The scientists studied earthquakes along the Hellenic Arc fault in Greece and found a correlation between the frequency of earthquakes and the tidal lunar monthly variations.
On interesting argument in the paper is that while the tidal stresses are much less than stress from the earthquake itself, the tidal stresses are actually comparable to or greater than the tectonic stress accumulation in a fault that precedes an earthquake.
But what is the amount of force that a syzygy can actually exert on the Earth? And how does it exert this force?
Let's say the alignment is Earth, Moon, and Sun. The Sun is much more massive than the moon, but it exerts a very small force on the Earth because it is very far away and you'll remember that Newton told us that gravitational force decreases with the square of distance. So although the moon is smaller, it has a bigger effect. However, this doesn't mean we can just ignore the Sun altogether. In fact, this study out of Greece found that one of the time periods of greatest correlation was when all three celestial bodies were lined up.

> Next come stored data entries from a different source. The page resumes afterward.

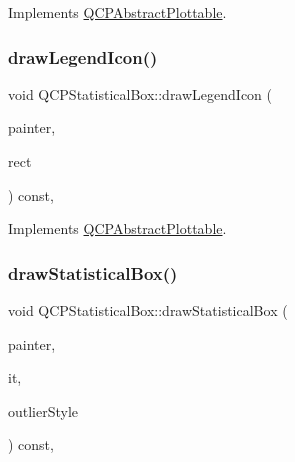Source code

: Implements \hyperlink{class_q_c_p_abstract_plottable_a453f676a5cee7bf846c5f0fa05ea84b3}{Q\+C\+P\+Abstract\+Plottable}.

\mbox{\label{class_q_c_p_statistical_box_ad286c63a79c21d5231a4b6c6fdbb914f}} 
\subsubsection{\texorpdfstring{draw\+Legend\+Icon()}{drawLegendIcon()}}
{\footnotesize\ttfamily void Q\+C\+P\+Statistical\+Box\+::draw\+Legend\+Icon (\begin{DoxyParamCaption}\item[{\hyperlink{class_q_c_p_painter}{Q\+C\+P\+Painter} $\ast$}]{painter,  }\item[{const Q\+RectF \&}]{rect }\end{DoxyParamCaption}) const\hspace{0.3cm}{\ttfamily [protected]}, {\ttfamily [virtual]}}



Implements \hyperlink{class_q_c_p_abstract_plottable_a9a450783fd9ed539e589999fd390cdf7}{Q\+C\+P\+Abstract\+Plottable}.

\mbox{\label{class_q_c_p_statistical_box_a02dc6b561be8203d460d7263da74b8a9}} 
\subsubsection{\texorpdfstring{draw\+Statistical\+Box()}{drawStatisticalBox()}}
{\footnotesize\ttfamily void Q\+C\+P\+Statistical\+Box\+::draw\+Statistical\+Box (\begin{DoxyParamCaption}\item[{\hyperlink{class_q_c_p_painter}{Q\+C\+P\+Painter} $\ast$}]{painter,  }\item[{\hyperlink{class_q_c_p_data_container_ae40a91f5cb0bcac61d727427449b7d15}{Q\+C\+P\+Statistical\+Box\+Data\+Container\+::const\+\_\+iterator}}]{it,  }\item[{const \hyperlink{class_q_c_p_scatter_style}{Q\+C\+P\+Scatter\+Style} \&}]{outlier\+Style }\end{DoxyParamCaption}) const\hspace{0.3cm}{\ttfamily [protected]}, {\ttfamily [virtual]}}

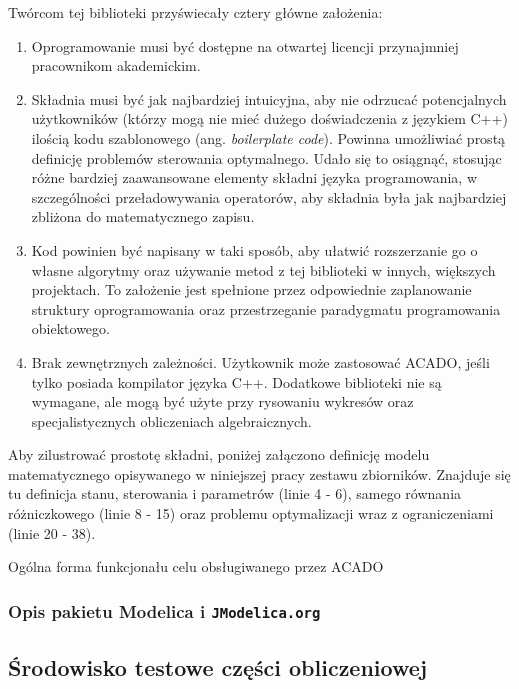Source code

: Twórcom tej biblioteki przyświecały cztery główne założenia:
\begin{enumerate}
    \item Oprogramowanie musi być dostępne na otwartej licencji przynajmniej pracownikom akademickim.
    \item Składnia musi być jak najbardziej intuicyjna, aby nie odrzucać potencjalnych użytkowników (którzy mogą nie mieć dużego doświadczenia z językiem C++) ilością kodu szablonowego (ang. \emph{boilerplate code}). Powinna umożliwiać prostą definicję problemów sterowania optymalnego. Udało się to osiągnąć, stosując różne bardziej zaawansowane elementy składni języka programowania, w szczególności przeładowywania operatorów, aby składnia była jak najbardziej zbliżona do matematycznego zapisu.
    \item Kod powinien być napisany w taki sposób, aby ułatwić rozszerzanie go o własne algorytmy oraz używanie metod z tej biblioteki w innych, większych projektach. To założenie jest spełnione przez odpowiednie zaplanowanie struktury oprogramowania oraz przestrzeganie paradygmatu programowania obiektowego.
    \item Brak zewnętrznych zależności. Użytkownik może zastosować ACADO, jeśli tylko posiada kompilator języka C++. Dodatkowe biblioteki nie są wymagane, ale mogą być użyte przy rysowaniu wykresów oraz specjalistycznych obliczeniach algebraicznych.
\end{enumerate}

Aby zilustrować prostotę składni, poniżej załączono definicję modelu matematycznego opisywanego w niniejszej pracy zestawu zbiorników. Znajduje się tu definicja stanu, sterowania i parametrów (linie 4 - 6), samego równania różniczkowego (linie 8 - 15) oraz problemu optymalizacji wraz z ograniczeniami (linie 20 - 38).


Ogólna forma funkcjonału celu obsługiwanego przez ACADO

\subsubsection{Opis pakietu Modelica i \texttt{JModelica.org}}

\subsection{Środowisko testowe części obliczeniowej}
\label{sub:czesc-wyzsza-docker}

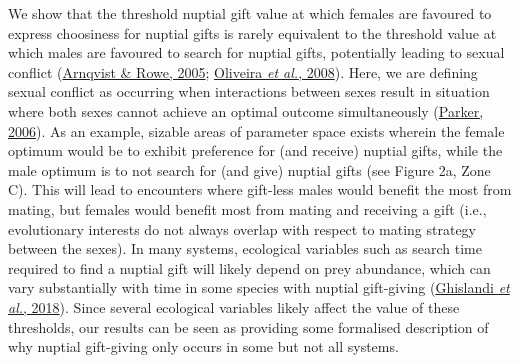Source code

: \documentclass[
]{article}
\begin{document}
We show that the threshold nuptial gift value at which females are
favoured to express choosiness for nuptial gifts is rarely equivalent to
the threshold value at which males are favoured to search for nuptial
gifts, potentially leading to sexual conflict
(\protect\hyperlink{ref-Arnqvist2005a}{Arnqvist \& Rowe, 2005};
\protect\hyperlink{ref-Oliveira2008}{Oliveira \emph{et al.}, 2008}).
Here, we are defining sexual conflict as occurring when interactions
between sexes result in situation where both sexes cannot achieve an
optimal outcome simultaneously
(\protect\hyperlink{ref-Parker2006}{Parker, 2006}). As an example,
sizable areas of parameter space exists wherein the female optimum would
be to exhibit preference for (and receive) nuptial gifts, while the male
optimum is to not search for (and give) nuptial gifts (see Figure 2a,
Zone C). This will lead to encounters where gift-less males would
benefit the most from mating, but females would benefit most from mating
and receiving a gift (i.e., evolutionary interests do not always overlap
with respect to mating strategy between the sexes). In many systems,
ecological variables such as search time required to find a nuptial gift
will likely depend on prey abundance, which can vary substantially with
time in some species with nuptial gift-giving
(\protect\hyperlink{ref-Ghislandi2018}{Ghislandi \emph{et al.}, 2018}).
Since several ecological variables likely affect the value of these
thresholds, our results can be seen as providing some formalised
description of why nuptial gift-giving only occurs in some but not all
systems.
\end{document}
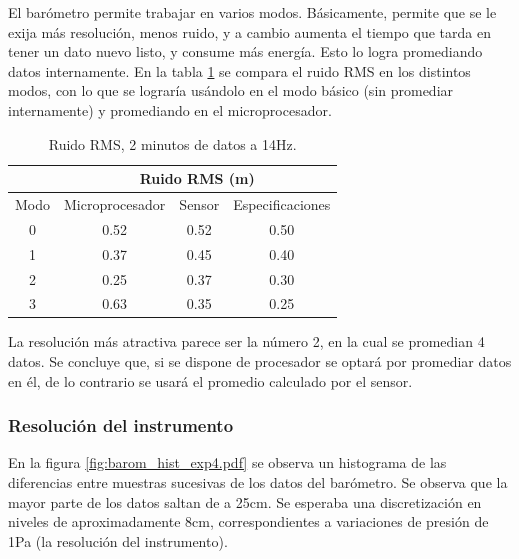 \documentclass[main]{subfiles}
\begin{document}
El barómetro permite trabajar en varios modos. Básicamente, permite que se le exija más resolución, menos ruido, y a cambio aumenta el tiempo que tarda en tener un dato nuevo listo, y consume más energía. Esto lo logra promediando datos internamente. En la tabla \ref{tab:ruido-rms} se compara el ruido RMS en los distintos modos, con lo que se lograría usándolo en el modo básico (sin promediar internamente) y promediando en el microprocesador.

\begin{table}[H]
\centering
\begin{tabular}{c|c|c|c|} 
\cline{2-4}
	& \multicolumn{3}{|c|}{\cellcolor[gray]{0.8} Ruido RMS  (m)}      \\ \hline
\multicolumn{1}{|c|}{\cellcolor[gray]{0.8} {Modo}} & \cellcolor[gray]{0.8} {Microprocesador} &\cellcolor[gray]{0.8} {Sensor} &\cellcolor[gray]{0.8} {Especificaciones}\\ \hline

\multicolumn{1}{|c|}{0}	&	0.52	&	0.52	&	0.50\\
\hline
\multicolumn{1}{|c|}{1}	&	0.37	&	0.45	&	0.40\\
\hline
\multicolumn{1}{|c|}{2}	&	0.25	&	0.37	&	0.30\\
\hline
\multicolumn{1}{|c|}{3}	&	0.63	&	0.35	&	0.25\\
\hline

\end{tabular}
\caption{Ruido RMS, 2 minutos de datos a 14Hz.}
\label{tab:ruido-rms}
\end{table}
\vspace{-15pt}
La resolución más atractiva parece ser la número 2, en la cual se promedian 4 datos. Se concluye que, si se dispone de procesador se optará por promediar datos en él, de lo contrario se usará el promedio calculado por el sensor.

\subsubsection{Resolución del instrumento}
En la figura \ref{fig:barom_hist_exp4.pdf} se observa un histograma de las diferencias entre muestras sucesivas de los datos del barómetro. Se observa que la mayor parte de los datos saltan de a 25cm. Se esperaba una discretización en niveles de  aproximadamente 8cm, correspondientes a variaciones de presión de 1Pa (la resolución del instrumento).
\end{document}
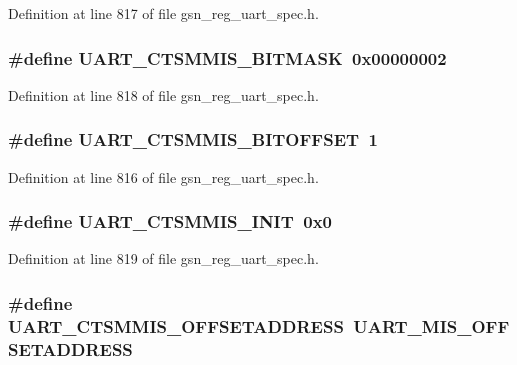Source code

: Definition at line 817 of file gsn\_\-reg\_\-uart\_\-spec.h.

\hypertarget{a00575_a4deb46f192974dde0fb7988e926939ac}{
\subsubsection[{UART\_\-CTSMMIS\_\-BITMASK}]{\setlength{\rightskip}{0pt plus 5cm}\#define UART\_\-CTSMMIS\_\-BITMASK~0x00000002}}
\label{a00575_a4deb46f192974dde0fb7988e926939ac}


Definition at line 818 of file gsn\_\-reg\_\-uart\_\-spec.h.

\hypertarget{a00575_a934d56a5f027b400ddffc09b286ba6f0}{
\subsubsection[{UART\_\-CTSMMIS\_\-BITOFFSET}]{\setlength{\rightskip}{0pt plus 5cm}\#define UART\_\-CTSMMIS\_\-BITOFFSET~1}}
\label{a00575_a934d56a5f027b400ddffc09b286ba6f0}


Definition at line 816 of file gsn\_\-reg\_\-uart\_\-spec.h.

\hypertarget{a00575_aa1332ca2c5dc4adbcba451d13f479a8f}{
\subsubsection[{UART\_\-CTSMMIS\_\-INIT}]{\setlength{\rightskip}{0pt plus 5cm}\#define UART\_\-CTSMMIS\_\-INIT~0x0}}
\label{a00575_aa1332ca2c5dc4adbcba451d13f479a8f}


Definition at line 819 of file gsn\_\-reg\_\-uart\_\-spec.h.

\hypertarget{a00575_a9ccc527d3e1d3ef7b7473bed187b35dd}{
\subsubsection[{UART\_\-CTSMMIS\_\-OFFSETADDRESS}]{\setlength{\rightskip}{0pt plus 5cm}\#define UART\_\-CTSMMIS\_\-OFFSETADDRESS~UART\_\-MIS\_\-OFFSETADDRESS}}
\label{a00575_a9ccc527d3e1d3ef7b7473bed187b35dd}


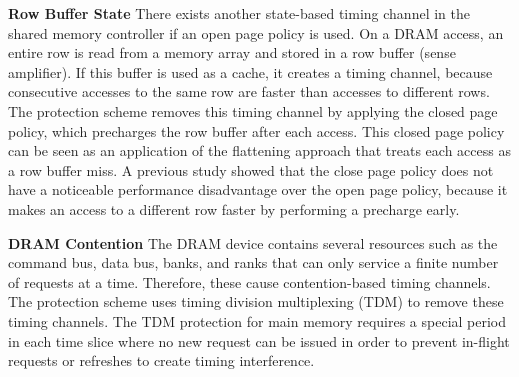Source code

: \textbf{Row Buffer State}
There exists another state-based timing channel in the shared memory controller
if an open page policy is used. On a DRAM access, an entire row is read from
a memory array and stored in a row buffer (sense amplifier). If this buffer is
used as a cache, it creates a timing channel, because consecutive accesses to 
the same row are faster than accesses to different rows.
The protection scheme removes this timing channel by applying the closed page
policy, which precharges the row buffer after each access. This
closed page policy can be seen as an application of the flattening approach 
that treats each access as a row buffer miss. A previous study \cite{ushpca14}
showed that the close page policy does not have a noticeable performance
disadvantage over the open page policy, because it makes an access to a different
row faster by performing a precharge early.

\textbf{DRAM Contention}
The DRAM device contains several resources such as the command bus, data
bus, banks, and ranks that can only service a finite number of requests at a 
time. Therefore, these cause contention-based timing channels.
The protection scheme uses timing division multiplexing (TDM) to remove these
timing channels. The TDM protection for main memory requires a special period 
in each time slice where no new request can be issued in order to prevent
in-flight requests or refreshes to create timing interference.


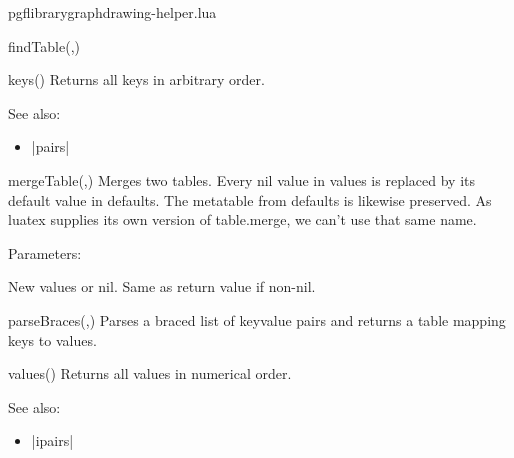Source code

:\begin{filedescription}{pgflibrarygraphdrawing-helper.lua}
\begin{luacommand}{{findTable}(,)}
\end{luacommand}
\begin{luacommand}{{keys}()}
Returns all keys in arbitrary order.



See also:
\begin{itemize}
	\item[] |pairs|
\end{itemize}

\end{luacommand}
\begin{luacommand}{{mergeTable}(,)}
Merges two tables. Every nil value in values is replaced by its default value in defaults.  The metatable from defaults is likewise preserved. As luatex supplies its own version of table.merge, we can't use that same name.

Parameters:
\begin{parameterdescription}
	\item[\meta{values}] New values or nil. Same as return value if non-nil.
\end{parameterdescription}



\end{luacommand}
\begin{luacommand}{{parseBraces}(,)}
Parses a braced list of {key}{value} pairs and returns a table mapping keys to values.



\end{luacommand}
\begin{luacommand}{{values}()}
Returns all values in numerical order.



See also:
\begin{itemize}
	\item[] |ipairs|
\end{itemize}

\end{luacommand}

\end{filedescription}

Okay, so the moon is pulling on water on the Earth's surface, which causes high tide on the side of the Earth towards the moon. But why is there high tide on the opposite side? The Earth is actually being pulled away from the water! There's a way to explain this with vectors, but a good way to think about it is that the water on the far side is experiencing slightly less pull than the crust on the far side because it's slightly farther away. Low tides happen where there is no pull from the moon or pulling away by the body of the Earth because the water is occupied elsewhere.
So with our new understanding of tides, I'd like to return to the study at hand. Why haven't there been correlations found for all types of earthquakes that occur all over the earth? It turns out that although the force of the moon is also pulling on the crust it may have the biggest effect on the oceans. So during high tide, as water piles up, the weight of the water may stress underwater faults more so than land faults, leading to the discovery of this correlation appearing over an underwater fault zone. Also, like I said earlier, the force from tides may be similar to that of building up stresses in the fault already, so the tides may act as the final straw that broke the camel's back. Perhaps the fault stresses don't always need this extra push.
Regardless, the studies that have been finding correlations are all relatively new, so while it's an exciting idea that we might be able to use the forces of the moon to predict when certain earthquakes may occur, there's still much to be learned on this topic.